La reflexión de esta nueva entrega aplazada desde 2020 es la misma que las anteriores. ¿Quiénes son los linces que eligen artista y tema para representarnos? ¿Acaso no se dan cuenta de la combinación de brilli brilli, pintas estrafalarias y estribillos tribales necesaria para rozar tan siquiera los dos dígitos en la puntuación?
No es que sea la muerte de nadie, pero si hay que ir, se va con todos los requisitos; como cuando es patinaje artístico y nos representa un tipo que se desliza como mantequilla en sartén, y no llevamos a un magistrado del Supremo, ni a un rudo leñador de la cordillera Cantábrica.
No es un problema de calidad, es un problema de adecuación. Se nota que no estamos bien ubicados. Acudimos a una recepción del Vaticano con un generoso escote intermamario y después mandamos a Eurovisión a un tipo de luto. Cualquier día pasa a dirigir la Escuela Diplomática un personaje tan poco dotado para caer bien como Gabriel Rufián.

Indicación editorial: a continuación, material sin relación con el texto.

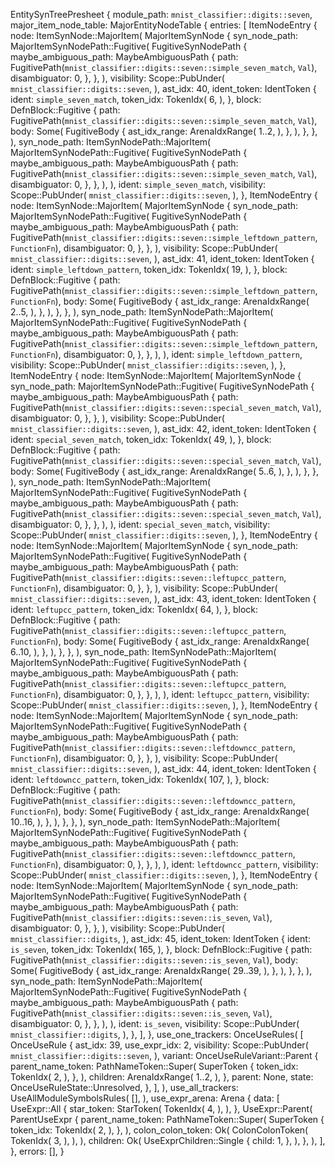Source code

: EntitySynTreePresheet {
    module_path: `mnist_classifier::digits::seven`,
    major_item_node_table: MajorEntityNodeTable {
        entries: [
            ItemNodeEntry {
                node: ItemSynNode::MajorItem(
                    MajorItemSynNode {
                        syn_node_path: MajorItemSynNodePath::Fugitive(
                            FugitiveSynNodePath {
                                maybe_ambiguous_path: MaybeAmbiguousPath {
                                    path: FugitivePath(`mnist_classifier::digits::seven::simple_seven_match`, `Val`),
                                    disambiguator: 0,
                                },
                            },
                        ),
                        visibility: Scope::PubUnder(
                            `mnist_classifier::digits::seven`,
                        ),
                        ast_idx: 40,
                        ident_token: IdentToken {
                            ident: `simple_seven_match`,
                            token_idx: TokenIdx(
                                6,
                            ),
                        },
                        block: DefnBlock::Fugitive {
                            path: FugitivePath(`mnist_classifier::digits::seven::simple_seven_match`, `Val`),
                            body: Some(
                                FugitiveBody {
                                    ast_idx_range: ArenaIdxRange(
                                        1..2,
                                    ),
                                },
                            ),
                        },
                    },
                ),
                syn_node_path: ItemSynNodePath::MajorItem(
                    MajorItemSynNodePath::Fugitive(
                        FugitiveSynNodePath {
                            maybe_ambiguous_path: MaybeAmbiguousPath {
                                path: FugitivePath(`mnist_classifier::digits::seven::simple_seven_match`, `Val`),
                                disambiguator: 0,
                            },
                        },
                    ),
                ),
                ident: `simple_seven_match`,
                visibility: Scope::PubUnder(
                    `mnist_classifier::digits::seven`,
                ),
            },
            ItemNodeEntry {
                node: ItemSynNode::MajorItem(
                    MajorItemSynNode {
                        syn_node_path: MajorItemSynNodePath::Fugitive(
                            FugitiveSynNodePath {
                                maybe_ambiguous_path: MaybeAmbiguousPath {
                                    path: FugitivePath(`mnist_classifier::digits::seven::simple_leftdown_pattern`, `FunctionFn`),
                                    disambiguator: 0,
                                },
                            },
                        ),
                        visibility: Scope::PubUnder(
                            `mnist_classifier::digits::seven`,
                        ),
                        ast_idx: 41,
                        ident_token: IdentToken {
                            ident: `simple_leftdown_pattern`,
                            token_idx: TokenIdx(
                                19,
                            ),
                        },
                        block: DefnBlock::Fugitive {
                            path: FugitivePath(`mnist_classifier::digits::seven::simple_leftdown_pattern`, `FunctionFn`),
                            body: Some(
                                FugitiveBody {
                                    ast_idx_range: ArenaIdxRange(
                                        2..5,
                                    ),
                                },
                            ),
                        },
                    },
                ),
                syn_node_path: ItemSynNodePath::MajorItem(
                    MajorItemSynNodePath::Fugitive(
                        FugitiveSynNodePath {
                            maybe_ambiguous_path: MaybeAmbiguousPath {
                                path: FugitivePath(`mnist_classifier::digits::seven::simple_leftdown_pattern`, `FunctionFn`),
                                disambiguator: 0,
                            },
                        },
                    ),
                ),
                ident: `simple_leftdown_pattern`,
                visibility: Scope::PubUnder(
                    `mnist_classifier::digits::seven`,
                ),
            },
            ItemNodeEntry {
                node: ItemSynNode::MajorItem(
                    MajorItemSynNode {
                        syn_node_path: MajorItemSynNodePath::Fugitive(
                            FugitiveSynNodePath {
                                maybe_ambiguous_path: MaybeAmbiguousPath {
                                    path: FugitivePath(`mnist_classifier::digits::seven::special_seven_match`, `Val`),
                                    disambiguator: 0,
                                },
                            },
                        ),
                        visibility: Scope::PubUnder(
                            `mnist_classifier::digits::seven`,
                        ),
                        ast_idx: 42,
                        ident_token: IdentToken {
                            ident: `special_seven_match`,
                            token_idx: TokenIdx(
                                49,
                            ),
                        },
                        block: DefnBlock::Fugitive {
                            path: FugitivePath(`mnist_classifier::digits::seven::special_seven_match`, `Val`),
                            body: Some(
                                FugitiveBody {
                                    ast_idx_range: ArenaIdxRange(
                                        5..6,
                                    ),
                                },
                            ),
                        },
                    },
                ),
                syn_node_path: ItemSynNodePath::MajorItem(
                    MajorItemSynNodePath::Fugitive(
                        FugitiveSynNodePath {
                            maybe_ambiguous_path: MaybeAmbiguousPath {
                                path: FugitivePath(`mnist_classifier::digits::seven::special_seven_match`, `Val`),
                                disambiguator: 0,
                            },
                        },
                    ),
                ),
                ident: `special_seven_match`,
                visibility: Scope::PubUnder(
                    `mnist_classifier::digits::seven`,
                ),
            },
            ItemNodeEntry {
                node: ItemSynNode::MajorItem(
                    MajorItemSynNode {
                        syn_node_path: MajorItemSynNodePath::Fugitive(
                            FugitiveSynNodePath {
                                maybe_ambiguous_path: MaybeAmbiguousPath {
                                    path: FugitivePath(`mnist_classifier::digits::seven::leftupcc_pattern`, `FunctionFn`),
                                    disambiguator: 0,
                                },
                            },
                        ),
                        visibility: Scope::PubUnder(
                            `mnist_classifier::digits::seven`,
                        ),
                        ast_idx: 43,
                        ident_token: IdentToken {
                            ident: `leftupcc_pattern`,
                            token_idx: TokenIdx(
                                64,
                            ),
                        },
                        block: DefnBlock::Fugitive {
                            path: FugitivePath(`mnist_classifier::digits::seven::leftupcc_pattern`, `FunctionFn`),
                            body: Some(
                                FugitiveBody {
                                    ast_idx_range: ArenaIdxRange(
                                        6..10,
                                    ),
                                },
                            ),
                        },
                    },
                ),
                syn_node_path: ItemSynNodePath::MajorItem(
                    MajorItemSynNodePath::Fugitive(
                        FugitiveSynNodePath {
                            maybe_ambiguous_path: MaybeAmbiguousPath {
                                path: FugitivePath(`mnist_classifier::digits::seven::leftupcc_pattern`, `FunctionFn`),
                                disambiguator: 0,
                            },
                        },
                    ),
                ),
                ident: `leftupcc_pattern`,
                visibility: Scope::PubUnder(
                    `mnist_classifier::digits::seven`,
                ),
            },
            ItemNodeEntry {
                node: ItemSynNode::MajorItem(
                    MajorItemSynNode {
                        syn_node_path: MajorItemSynNodePath::Fugitive(
                            FugitiveSynNodePath {
                                maybe_ambiguous_path: MaybeAmbiguousPath {
                                    path: FugitivePath(`mnist_classifier::digits::seven::leftdowncc_pattern`, `FunctionFn`),
                                    disambiguator: 0,
                                },
                            },
                        ),
                        visibility: Scope::PubUnder(
                            `mnist_classifier::digits::seven`,
                        ),
                        ast_idx: 44,
                        ident_token: IdentToken {
                            ident: `leftdowncc_pattern`,
                            token_idx: TokenIdx(
                                107,
                            ),
                        },
                        block: DefnBlock::Fugitive {
                            path: FugitivePath(`mnist_classifier::digits::seven::leftdowncc_pattern`, `FunctionFn`),
                            body: Some(
                                FugitiveBody {
                                    ast_idx_range: ArenaIdxRange(
                                        10..16,
                                    ),
                                },
                            ),
                        },
                    },
                ),
                syn_node_path: ItemSynNodePath::MajorItem(
                    MajorItemSynNodePath::Fugitive(
                        FugitiveSynNodePath {
                            maybe_ambiguous_path: MaybeAmbiguousPath {
                                path: FugitivePath(`mnist_classifier::digits::seven::leftdowncc_pattern`, `FunctionFn`),
                                disambiguator: 0,
                            },
                        },
                    ),
                ),
                ident: `leftdowncc_pattern`,
                visibility: Scope::PubUnder(
                    `mnist_classifier::digits::seven`,
                ),
            },
            ItemNodeEntry {
                node: ItemSynNode::MajorItem(
                    MajorItemSynNode {
                        syn_node_path: MajorItemSynNodePath::Fugitive(
                            FugitiveSynNodePath {
                                maybe_ambiguous_path: MaybeAmbiguousPath {
                                    path: FugitivePath(`mnist_classifier::digits::seven::is_seven`, `Val`),
                                    disambiguator: 0,
                                },
                            },
                        ),
                        visibility: Scope::PubUnder(
                            `mnist_classifier::digits`,
                        ),
                        ast_idx: 45,
                        ident_token: IdentToken {
                            ident: `is_seven`,
                            token_idx: TokenIdx(
                                165,
                            ),
                        },
                        block: DefnBlock::Fugitive {
                            path: FugitivePath(`mnist_classifier::digits::seven::is_seven`, `Val`),
                            body: Some(
                                FugitiveBody {
                                    ast_idx_range: ArenaIdxRange(
                                        29..39,
                                    ),
                                },
                            ),
                        },
                    },
                ),
                syn_node_path: ItemSynNodePath::MajorItem(
                    MajorItemSynNodePath::Fugitive(
                        FugitiveSynNodePath {
                            maybe_ambiguous_path: MaybeAmbiguousPath {
                                path: FugitivePath(`mnist_classifier::digits::seven::is_seven`, `Val`),
                                disambiguator: 0,
                            },
                        },
                    ),
                ),
                ident: `is_seven`,
                visibility: Scope::PubUnder(
                    `mnist_classifier::digits`,
                ),
            },
        ],
    },
    use_one_trackers: OnceUseRules(
        [
            OnceUseRule {
                ast_idx: 39,
                use_expr_idx: 2,
                visibility: Scope::PubUnder(
                    `mnist_classifier::digits::seven`,
                ),
                variant: OnceUseRuleVariant::Parent {
                    parent_name_token: PathNameToken::Super(
                        SuperToken {
                            token_idx: TokenIdx(
                                2,
                            ),
                        },
                    ),
                    children: ArenaIdxRange(
                        1..2,
                    ),
                },
                parent: None,
                state: OnceUseRuleState::Unresolved,
            },
        ],
    ),
    use_all_trackers: UseAllModuleSymbolsRules(
        [],
    ),
    use_expr_arena: Arena {
        data: [
            UseExpr::All {
                star_token: StarToken(
                    TokenIdx(
                        4,
                    ),
                ),
            },
            UseExpr::Parent(
                ParentUseExpr {
                    parent_name_token: PathNameToken::Super(
                        SuperToken {
                            token_idx: TokenIdx(
                                2,
                            ),
                        },
                    ),
                    colon_colon_token: Ok(
                        ColonColonToken(
                            TokenIdx(
                                3,
                            ),
                        ),
                    ),
                    children: Ok(
                        UseExprChildren::Single {
                            child: 1,
                        },
                    ),
                },
            ),
        ],
    },
    errors: [],
}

Ya no se puede decir que la clave radica en las mafias idiomáticas. Ha ganado Italia, que apenas tiene compañeros de lengua. A Portugal, que no tiene ninguno, le ha ido muy bien. Los balcánicos han fracasado y los eslavos también. La senda está marcada y conocemos el camino. Hay que aunar el estribillo facilón de Massiel, las pintas estrafalarias del Chiquilicuatre, el vozarrón de Raphael y los pelillos flotantes de Salomé. El Gurruchaga de sus buenos tiempos.